[Data for this task Boundary: Start]
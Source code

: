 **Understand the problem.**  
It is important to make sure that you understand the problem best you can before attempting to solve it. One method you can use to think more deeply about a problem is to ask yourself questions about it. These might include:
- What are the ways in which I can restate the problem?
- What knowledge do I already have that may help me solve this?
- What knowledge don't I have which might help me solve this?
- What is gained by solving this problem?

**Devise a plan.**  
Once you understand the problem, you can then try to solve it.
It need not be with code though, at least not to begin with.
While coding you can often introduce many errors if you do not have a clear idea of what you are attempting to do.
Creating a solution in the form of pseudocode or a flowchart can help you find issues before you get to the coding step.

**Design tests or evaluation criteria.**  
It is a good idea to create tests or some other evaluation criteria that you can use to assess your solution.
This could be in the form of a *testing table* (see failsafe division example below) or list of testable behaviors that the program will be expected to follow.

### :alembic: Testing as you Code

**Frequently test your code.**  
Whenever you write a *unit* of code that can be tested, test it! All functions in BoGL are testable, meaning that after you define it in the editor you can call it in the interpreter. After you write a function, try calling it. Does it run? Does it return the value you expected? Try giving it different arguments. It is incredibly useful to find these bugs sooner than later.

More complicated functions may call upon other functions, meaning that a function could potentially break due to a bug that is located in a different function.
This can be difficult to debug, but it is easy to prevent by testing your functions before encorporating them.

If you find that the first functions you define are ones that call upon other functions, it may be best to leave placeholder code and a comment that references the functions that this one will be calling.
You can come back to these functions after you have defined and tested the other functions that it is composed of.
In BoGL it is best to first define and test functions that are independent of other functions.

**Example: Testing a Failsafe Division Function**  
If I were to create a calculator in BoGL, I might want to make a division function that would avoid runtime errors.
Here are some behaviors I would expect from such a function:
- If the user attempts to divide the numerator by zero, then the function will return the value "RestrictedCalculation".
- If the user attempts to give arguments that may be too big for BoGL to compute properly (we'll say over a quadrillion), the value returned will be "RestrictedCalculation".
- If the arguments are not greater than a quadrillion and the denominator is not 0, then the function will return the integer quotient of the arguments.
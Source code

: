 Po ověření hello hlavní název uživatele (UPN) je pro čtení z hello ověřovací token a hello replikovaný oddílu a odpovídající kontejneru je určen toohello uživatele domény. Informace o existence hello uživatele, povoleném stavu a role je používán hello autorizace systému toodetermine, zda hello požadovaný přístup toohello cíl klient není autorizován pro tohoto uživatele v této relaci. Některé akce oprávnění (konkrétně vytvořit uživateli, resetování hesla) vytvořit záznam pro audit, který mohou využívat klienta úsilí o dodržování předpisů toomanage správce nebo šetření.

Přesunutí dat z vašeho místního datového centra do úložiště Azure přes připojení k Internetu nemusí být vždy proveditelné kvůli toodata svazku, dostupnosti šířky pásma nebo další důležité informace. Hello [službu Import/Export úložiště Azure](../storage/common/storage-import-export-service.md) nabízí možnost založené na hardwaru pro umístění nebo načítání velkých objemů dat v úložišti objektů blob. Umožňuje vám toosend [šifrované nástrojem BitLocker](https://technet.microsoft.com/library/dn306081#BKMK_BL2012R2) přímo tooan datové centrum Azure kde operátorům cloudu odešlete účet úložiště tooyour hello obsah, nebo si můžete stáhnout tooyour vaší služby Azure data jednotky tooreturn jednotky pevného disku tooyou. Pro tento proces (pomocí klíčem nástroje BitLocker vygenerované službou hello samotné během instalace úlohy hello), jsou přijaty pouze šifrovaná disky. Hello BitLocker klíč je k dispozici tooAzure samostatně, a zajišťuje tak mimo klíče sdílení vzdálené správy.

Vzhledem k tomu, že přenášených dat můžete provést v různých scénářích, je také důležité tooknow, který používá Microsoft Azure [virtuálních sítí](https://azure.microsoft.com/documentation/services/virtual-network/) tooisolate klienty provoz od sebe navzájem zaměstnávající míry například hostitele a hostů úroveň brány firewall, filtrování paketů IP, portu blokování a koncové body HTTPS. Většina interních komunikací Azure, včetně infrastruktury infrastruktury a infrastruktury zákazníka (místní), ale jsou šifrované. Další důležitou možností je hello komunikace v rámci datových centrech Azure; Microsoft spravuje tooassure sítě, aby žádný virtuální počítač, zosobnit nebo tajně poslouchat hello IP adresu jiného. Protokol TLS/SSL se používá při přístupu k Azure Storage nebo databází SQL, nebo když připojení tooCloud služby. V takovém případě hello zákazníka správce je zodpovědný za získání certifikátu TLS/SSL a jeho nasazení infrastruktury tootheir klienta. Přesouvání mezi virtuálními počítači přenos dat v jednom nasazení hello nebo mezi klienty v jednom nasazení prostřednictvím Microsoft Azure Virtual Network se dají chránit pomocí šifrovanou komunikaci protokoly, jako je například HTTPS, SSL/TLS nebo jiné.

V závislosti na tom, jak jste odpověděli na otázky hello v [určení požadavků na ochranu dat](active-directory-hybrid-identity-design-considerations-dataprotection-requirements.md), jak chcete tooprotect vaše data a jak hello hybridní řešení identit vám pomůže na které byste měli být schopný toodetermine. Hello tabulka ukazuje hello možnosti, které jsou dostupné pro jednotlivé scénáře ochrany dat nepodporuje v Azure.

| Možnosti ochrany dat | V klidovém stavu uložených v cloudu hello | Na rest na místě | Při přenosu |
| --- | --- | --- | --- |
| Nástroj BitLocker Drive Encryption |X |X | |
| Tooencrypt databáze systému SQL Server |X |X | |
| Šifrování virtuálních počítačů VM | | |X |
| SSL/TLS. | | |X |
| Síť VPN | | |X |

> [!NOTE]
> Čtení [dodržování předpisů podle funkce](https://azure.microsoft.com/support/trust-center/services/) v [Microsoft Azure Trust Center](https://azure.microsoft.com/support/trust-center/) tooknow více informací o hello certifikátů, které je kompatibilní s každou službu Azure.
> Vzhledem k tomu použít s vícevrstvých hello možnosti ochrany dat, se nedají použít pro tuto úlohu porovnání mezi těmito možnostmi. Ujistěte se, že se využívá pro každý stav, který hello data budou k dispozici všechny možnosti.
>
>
[Data for this task Boundary: End]
Exercise. From the material above, copy exactly the lines between the line holding "- What is gained by solving this problem?" and the line holding "or evaluation criteria.**", inclusive, and only those.

Solution to this task.
- What is gained by solving this problem?

**Devise a plan.**  
Once you understand the problem, you can then try to solve it.
It need not be with code though, at least not to begin with.
While coding you can often introduce many errors if you do not have a clear idea of what you are attempting to do.
Creating a solution in the form of pseudocode or a flowchart can help you find issues before you get to the coding step.

**Design tests or evaluation criteria.**  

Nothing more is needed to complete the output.